Fri, March 17, 5:15 to 7:15pm, Sheraton Centre Toronto Hotel, Floor: 4th Floor, Forest Hill

Abstract

This paper is concerned with the revivification of Chinese colonial modernity across cultural domains. Examining a transmedia archive marked by the superimposition of three cities onto one another, I focus on the material, affective, and historical doublings that occur between Bangkok, Hong Kong, and Shanghai. My analysis concentrates on femininity and the sartorial styles highlighted in visual media and hospitality venues. While Wong Kar-wai’s films turn on the nostalgic-futuristic distressing of a Chinese femininity of 1930s and 1960s Shanghai and Hong Kong, nightclubs such as Bangkok’s “Maggie Choo’s” likewise exploit Chinese femininity as part of the texture of revived colonial cosmopolitanisms. Physically, materially, and affectively, these styles of Chinese femininity and the location of post/colonial Bangkok furnish the raw material for the layering of cosmopolitan moods, textures, and histories.
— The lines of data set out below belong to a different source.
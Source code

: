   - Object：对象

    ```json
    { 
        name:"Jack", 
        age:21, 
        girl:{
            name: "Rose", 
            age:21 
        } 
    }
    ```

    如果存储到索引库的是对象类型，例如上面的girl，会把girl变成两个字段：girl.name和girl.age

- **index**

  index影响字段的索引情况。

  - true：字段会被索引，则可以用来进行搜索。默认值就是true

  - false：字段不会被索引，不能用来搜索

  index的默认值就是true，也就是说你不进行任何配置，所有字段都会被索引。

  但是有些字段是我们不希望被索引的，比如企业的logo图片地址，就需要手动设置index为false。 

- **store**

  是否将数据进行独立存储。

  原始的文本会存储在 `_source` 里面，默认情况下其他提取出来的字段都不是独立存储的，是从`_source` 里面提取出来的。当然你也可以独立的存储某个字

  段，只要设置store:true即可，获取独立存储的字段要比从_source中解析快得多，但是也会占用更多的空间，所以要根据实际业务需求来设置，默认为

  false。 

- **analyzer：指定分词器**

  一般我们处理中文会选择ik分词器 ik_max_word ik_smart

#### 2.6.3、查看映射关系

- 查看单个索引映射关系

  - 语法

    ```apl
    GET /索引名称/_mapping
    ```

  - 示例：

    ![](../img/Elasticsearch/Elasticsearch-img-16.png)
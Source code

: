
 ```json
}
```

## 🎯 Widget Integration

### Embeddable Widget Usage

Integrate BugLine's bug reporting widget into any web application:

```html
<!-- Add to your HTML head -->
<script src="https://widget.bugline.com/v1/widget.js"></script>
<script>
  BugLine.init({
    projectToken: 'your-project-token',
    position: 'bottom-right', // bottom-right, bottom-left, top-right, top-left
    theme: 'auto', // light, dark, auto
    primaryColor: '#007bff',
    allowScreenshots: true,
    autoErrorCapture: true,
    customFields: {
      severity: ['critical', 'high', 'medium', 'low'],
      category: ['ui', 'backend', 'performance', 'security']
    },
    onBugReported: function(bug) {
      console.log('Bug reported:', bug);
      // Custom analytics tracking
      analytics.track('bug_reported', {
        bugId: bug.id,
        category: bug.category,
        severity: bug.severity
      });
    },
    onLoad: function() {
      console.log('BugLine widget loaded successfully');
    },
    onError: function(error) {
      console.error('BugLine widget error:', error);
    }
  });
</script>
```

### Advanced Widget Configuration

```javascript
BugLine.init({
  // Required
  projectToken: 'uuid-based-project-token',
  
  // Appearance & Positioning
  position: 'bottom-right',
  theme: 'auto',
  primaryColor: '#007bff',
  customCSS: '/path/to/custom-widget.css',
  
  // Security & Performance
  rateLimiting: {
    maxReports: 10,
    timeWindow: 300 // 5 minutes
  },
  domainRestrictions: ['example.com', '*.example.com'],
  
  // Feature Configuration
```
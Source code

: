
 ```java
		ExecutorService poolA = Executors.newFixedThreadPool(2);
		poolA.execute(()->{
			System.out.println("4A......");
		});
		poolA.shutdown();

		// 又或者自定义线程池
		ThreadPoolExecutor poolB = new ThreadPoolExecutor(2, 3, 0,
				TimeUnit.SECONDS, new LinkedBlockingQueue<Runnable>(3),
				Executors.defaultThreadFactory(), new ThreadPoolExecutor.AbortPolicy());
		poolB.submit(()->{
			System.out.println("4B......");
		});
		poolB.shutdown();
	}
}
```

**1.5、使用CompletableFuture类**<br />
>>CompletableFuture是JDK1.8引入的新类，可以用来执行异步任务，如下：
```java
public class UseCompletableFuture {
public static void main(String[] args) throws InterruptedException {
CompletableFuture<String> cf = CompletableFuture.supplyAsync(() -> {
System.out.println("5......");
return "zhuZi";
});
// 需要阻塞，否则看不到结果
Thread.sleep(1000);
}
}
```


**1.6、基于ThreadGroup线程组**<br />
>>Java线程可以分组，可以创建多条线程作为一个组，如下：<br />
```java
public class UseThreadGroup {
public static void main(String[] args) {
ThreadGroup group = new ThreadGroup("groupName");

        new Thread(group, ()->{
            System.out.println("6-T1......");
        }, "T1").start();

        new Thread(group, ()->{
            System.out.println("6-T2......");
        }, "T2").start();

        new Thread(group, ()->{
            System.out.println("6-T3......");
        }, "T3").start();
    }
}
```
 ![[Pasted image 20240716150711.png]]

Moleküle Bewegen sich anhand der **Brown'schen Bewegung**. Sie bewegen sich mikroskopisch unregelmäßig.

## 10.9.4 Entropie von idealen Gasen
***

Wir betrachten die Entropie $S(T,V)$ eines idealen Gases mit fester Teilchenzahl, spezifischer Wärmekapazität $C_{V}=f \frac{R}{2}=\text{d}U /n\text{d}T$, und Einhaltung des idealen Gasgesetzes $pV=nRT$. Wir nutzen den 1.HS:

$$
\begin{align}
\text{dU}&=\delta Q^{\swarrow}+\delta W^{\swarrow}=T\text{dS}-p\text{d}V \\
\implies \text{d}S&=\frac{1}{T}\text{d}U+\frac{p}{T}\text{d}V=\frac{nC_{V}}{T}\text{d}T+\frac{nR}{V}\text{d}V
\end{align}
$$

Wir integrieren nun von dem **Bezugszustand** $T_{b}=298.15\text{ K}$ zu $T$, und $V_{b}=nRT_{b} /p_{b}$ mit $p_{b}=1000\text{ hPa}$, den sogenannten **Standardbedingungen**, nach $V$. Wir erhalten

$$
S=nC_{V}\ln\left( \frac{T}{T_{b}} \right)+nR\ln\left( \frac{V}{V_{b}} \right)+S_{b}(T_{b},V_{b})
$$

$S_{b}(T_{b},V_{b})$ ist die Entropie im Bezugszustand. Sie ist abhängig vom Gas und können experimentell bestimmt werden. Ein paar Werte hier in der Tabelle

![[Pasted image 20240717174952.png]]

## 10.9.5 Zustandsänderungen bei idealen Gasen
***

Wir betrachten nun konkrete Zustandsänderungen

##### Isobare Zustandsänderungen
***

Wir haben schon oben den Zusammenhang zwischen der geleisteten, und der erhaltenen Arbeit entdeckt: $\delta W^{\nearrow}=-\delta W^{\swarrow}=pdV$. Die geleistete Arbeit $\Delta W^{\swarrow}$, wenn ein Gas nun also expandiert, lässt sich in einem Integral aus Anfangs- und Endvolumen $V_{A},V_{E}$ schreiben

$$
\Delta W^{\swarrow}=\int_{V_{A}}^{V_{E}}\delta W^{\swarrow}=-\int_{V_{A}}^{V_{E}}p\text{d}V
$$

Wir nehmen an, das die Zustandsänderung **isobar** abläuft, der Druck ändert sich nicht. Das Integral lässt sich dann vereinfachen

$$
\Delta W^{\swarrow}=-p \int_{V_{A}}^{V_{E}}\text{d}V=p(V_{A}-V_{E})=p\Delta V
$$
Especially the chronotope of Bangkok’s disavowed coloniality allows for the mobility in time necessary for the visceral reliving of a colonial ideal. Rather than dismiss it as merely bad taste or questionable politics, I examine this phenomenon as a fetish in the Marxian and psychoanalytic senses. What might the prevalence of distressed, translocal Chinese femininities tell us about alternate regional imaginaries in the present? I argue that the textures of femininity and of the city emerge as elements of film syntax and club and hotel decor, but also furnish a material substrate that breathes life into alternate regional imaginaries that exceed those of the Cold War and of an Asia ‘rising’ under the dominance of the People’s Republic of China.